Critical Analysis of Collingwood’s
Conception of History
...........................
R.
G. Collingwoods’s thoughts and reflections about history, the philosophy of
history, the use of historical imagination and evidence. The methodology and
the subject of historical Inquiry are given in the book, “The Idea of History”,
which is a posthumously compiled collection of his lectures on these issues.
Drawing mainly from this work, in this blog I hope to lay out the broad themes
of what constituted Collingwood’s conception of history. An attempt will also
be made to analyse some of the implications that follow from Collingwood’s
arguments.
Among the important issues that occupied Collingwoods’s attention was the need to carve out a separate sphere for historical knowledge, distinct from theology, mathematics and the natural sciences. Such a separation of spheres was necessary since history concerned itself with issues and questions that none of the others considered or addressed themselves to. As a distinct branch of knowledge a philosophy of history is also required, because one must take into account not only interpretations about the past also how we interpret the past: why we do it the way we do it. It is a second order thought, concerned not only with interpreting an event but also the thought behind interpreting the event.
Even as he seeks an independent space for historical knowledge, the similarities with other sciences are pointed out. Collingwood argues that, “History is a kind of research or enquiry” (Collingwood, Idea of History, p. 9). It proceeds by our asking questions and try to find answers to the questions we ask. It arises not only out of ignorance but also more importantly, a realization of ignorance. Since science is a mode of enquiry, history too is a science. The object of history is to answer questions posed about human actions in the past. It’s method involve the use and interpretation of evidence, sources, documents etc. to find answers to the questions that are posed. And its objective is human self knowledge…. It teaches us what man has done and what man is” (Collingwood, Idea of History, p. 91).

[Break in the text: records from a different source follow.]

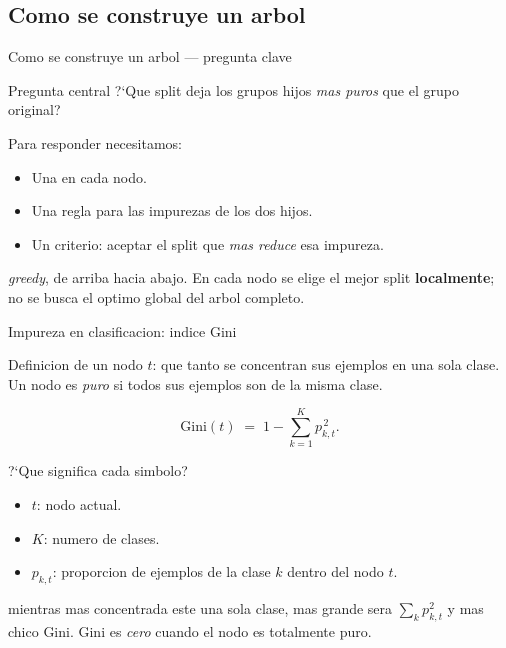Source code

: \subsection{Como se construye un arbol}

\begin{frame}{Como se construye un arbol — pregunta clave}
\begin{block}{Pregunta central}
\small
?`Que split deja los grupos hijos \emph{mas puros} que el grupo original?
\end{block}

\vspace{0.3em}
Para responder necesitamos:
\begin{itemize}\small
  \item Una  en cada nodo.
  \item Una regla para  las impurezas de los dos hijos.
  \item Un criterio: aceptar el split que \emph{mas reduce} esa impureza.
\end{itemize}

\vspace{0.3em}
 \emph{greedy}, de arriba hacia abajo. En cada nodo se elige el mejor split \textbf{localmente}; no se busca el optimo global del arbol completo.
\end{frame}

\begin{frame}{Impureza en clasificacion: indice Gini}
\begin{block}{Definicion}
\small
{} de un nodo $t$: que tanto se concentran sus ejemplos en una sola clase. Un nodo es \emph{puro} si todos sus ejemplos son de la misma clase.
\end{block}

\vspace{0.3em}
\[
\mathrm{Gini}(t) \;=\; 1 - \sum_{k=1}^{K} p_{k,t}^{\,2}.
\]

\vspace{0.2em}
?`Que significa cada simbolo?
\begin{itemize}\small
  \item $t$: nodo actual.
  \item $K$: numero de clases.
  \item $p_{k,t}$: proporcion de ejemplos de la clase $k$ dentro del nodo $t$.
\end{itemize}

\vspace{0.2em}
 mientras mas concentrada este una sola clase, mas grande sera $\sum_k p_{k,t}^2$ y mas chico Gini. Gini es \emph{cero} cuando el nodo es totalmente puro.
\end{frame}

At the same time history is distinct from the natural sciences. It is a special kind of science and a body of knowledge. It is organized differently from the natural sciences. The latter studies the processes of becoming and change in fixed types, how they evolve into these specific forms and change after that. In history there are no fixed forms or types, which are themselves not undergoing processes of becoming or change all the time. The past in history is a living past unlike the past in natural sciences which dies when one type or form replaces another. This past is kept alive by historical thought. Here Collingwood criticizes the Positivist notion of history as the study of the dead past that can be generalized, classified and laws derived from it. This arises, he says, from a false analogy of historical processes with natural processes which practitioners of the Positivist school confused.
History
is the study of human affairs. The historian is concerned with the study of
human actions which involves the conjoining of an actual act and thought that
goes behind it. The attempt to human self knowledge through a process analogous
to the natural sciences was, to Collinwood, a false attempt and one doomed to
failure. The methodology to be adopted was not one of the natural sciences but
the historical method. The enquiry of the thought that goes behind an event
….is…what…distinguishes the historian from the natural scientist. The event is
explained one the thought is explained. And thereafter to Collingwood, “all
history is the history of thought” (Collingwood, Idea of History, p. 215).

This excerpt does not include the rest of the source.